Poster of the Vanuatu Earthquakes of 20 August 2011 - Magnitude 7.1 and 7.0

Tectonic Summary

The Vanuatu earthquakes of August 20, 2011 (M 7.1 and M 7.0) resulted from thrust faulting on or near the subduction zone plate boundary between the Australia and Pacific plates in the Coral Sea region of the southwest Pacific. Near the epicenter of the earthquakes, the Australia plate moves to the east-northeast with respect to the Pacific plate at a velocity of approximately 83 mm/year, and begins its eastward decent beneath the arc at the North New Hebrides trench.

The M 7.1 earthquake (August 20, 2011, 16:55 GMT) preceded the M 7.0 event (August 20, 2011, 18:19 GMT) by 84 minutes, and was located approximately 6 km away horizontally, and 12 km in depth each within location uncertainties of typical global earthquakes. The two events also had approximately the same focal-mechanism. The latter earthquake was almost certainly triggered by the earlier event. Seismologists sometimes refer to a pair of similarly sized shocks that occur at nearly the same time and location as an earthquake "doublet."

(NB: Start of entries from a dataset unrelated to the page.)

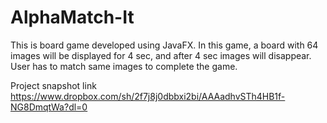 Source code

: # AlphaMatch-It
This is board game developed using JavaFX. In this game, a board with 64 images will be displayed for 4 sec, and after 4 sec images will disappear. User has to match same images to complete the game.

Project snapshot link https://www.dropbox.com/sh/2f7j8j0dbbxi2bi/AAAadhvSTh4HB1f-NG8DmqtWa?dl=0
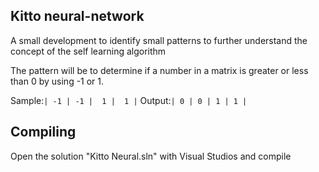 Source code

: ## Kitto neural-network
A small development to identify small patterns to further understand the concept of the self learning algorithm

The pattern will be to determine if a number in a matrix is greater or less than 0 by using -1 or 1.

Sample:`
 | -1 | -1
 |  1 |  1
 |
 `
Output:`
 | 0 | 0
 | 1 | 1
 |
`
## Compiling
Open the solution "Kitto Neural.sln" with Visual Studios and compile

These earthquakes are located approximately 80 km to the south of an M 7.3 earthquake that occurred in August of 2010, and 600 km to the south of a sequence of large subduction thrust earthquakes that occurred in October of 2009. The Vanuatu region experiences a very high level of earthquake activity, with almost 50 events of magnitude 7 and larger having been recorded since 1973. The subducting Australia plate is seismically active to depths of about 350 km beneath the islands.